Assignment:
Hunt for the word "cluster" across the entries below, copying each line that holds it.

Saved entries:

※ ※ ※

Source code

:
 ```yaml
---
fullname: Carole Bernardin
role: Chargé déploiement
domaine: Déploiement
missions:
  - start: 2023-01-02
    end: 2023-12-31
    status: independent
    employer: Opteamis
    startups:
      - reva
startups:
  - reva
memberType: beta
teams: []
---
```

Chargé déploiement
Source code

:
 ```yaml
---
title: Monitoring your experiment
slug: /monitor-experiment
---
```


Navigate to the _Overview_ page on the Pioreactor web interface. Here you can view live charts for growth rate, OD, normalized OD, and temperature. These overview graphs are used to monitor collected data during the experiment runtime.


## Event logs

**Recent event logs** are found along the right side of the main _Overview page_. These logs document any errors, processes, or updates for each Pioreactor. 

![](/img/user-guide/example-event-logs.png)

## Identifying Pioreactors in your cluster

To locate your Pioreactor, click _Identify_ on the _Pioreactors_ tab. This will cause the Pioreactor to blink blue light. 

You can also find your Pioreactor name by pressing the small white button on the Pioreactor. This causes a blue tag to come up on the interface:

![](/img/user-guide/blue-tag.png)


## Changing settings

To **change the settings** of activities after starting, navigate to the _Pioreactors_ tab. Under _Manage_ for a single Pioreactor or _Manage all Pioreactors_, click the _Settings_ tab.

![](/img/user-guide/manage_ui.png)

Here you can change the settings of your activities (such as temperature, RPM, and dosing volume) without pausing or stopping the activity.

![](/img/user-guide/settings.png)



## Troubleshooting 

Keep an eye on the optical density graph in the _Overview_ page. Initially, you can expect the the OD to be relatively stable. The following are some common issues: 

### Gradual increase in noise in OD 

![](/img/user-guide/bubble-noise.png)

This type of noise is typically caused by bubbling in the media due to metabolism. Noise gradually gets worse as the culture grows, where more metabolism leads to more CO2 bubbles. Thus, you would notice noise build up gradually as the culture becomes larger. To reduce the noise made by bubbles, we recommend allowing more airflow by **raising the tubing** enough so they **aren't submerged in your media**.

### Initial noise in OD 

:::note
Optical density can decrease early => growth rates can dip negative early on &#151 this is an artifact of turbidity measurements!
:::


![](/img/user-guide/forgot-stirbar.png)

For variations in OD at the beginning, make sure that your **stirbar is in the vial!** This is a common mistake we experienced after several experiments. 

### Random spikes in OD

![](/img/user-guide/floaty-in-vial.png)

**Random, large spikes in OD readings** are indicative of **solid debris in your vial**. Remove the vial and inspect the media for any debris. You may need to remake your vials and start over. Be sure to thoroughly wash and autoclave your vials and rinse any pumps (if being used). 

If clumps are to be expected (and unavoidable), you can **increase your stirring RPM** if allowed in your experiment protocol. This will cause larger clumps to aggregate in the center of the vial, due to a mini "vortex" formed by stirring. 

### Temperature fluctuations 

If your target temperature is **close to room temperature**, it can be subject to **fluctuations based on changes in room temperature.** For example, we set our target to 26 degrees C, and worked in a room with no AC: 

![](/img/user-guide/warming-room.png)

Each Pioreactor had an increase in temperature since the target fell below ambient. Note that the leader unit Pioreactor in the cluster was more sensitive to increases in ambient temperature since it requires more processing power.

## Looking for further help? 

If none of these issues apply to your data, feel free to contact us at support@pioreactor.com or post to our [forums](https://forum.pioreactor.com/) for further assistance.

※ ※ ※

Result of the task:
## Identifying Pioreactors in your cluster
Each Pioreactor had an increase in temperature since the target fell below ambient. Note that the leader unit Pioreactor in the cluster was more sensitive to increases in ambient temperature since it requires more processing power.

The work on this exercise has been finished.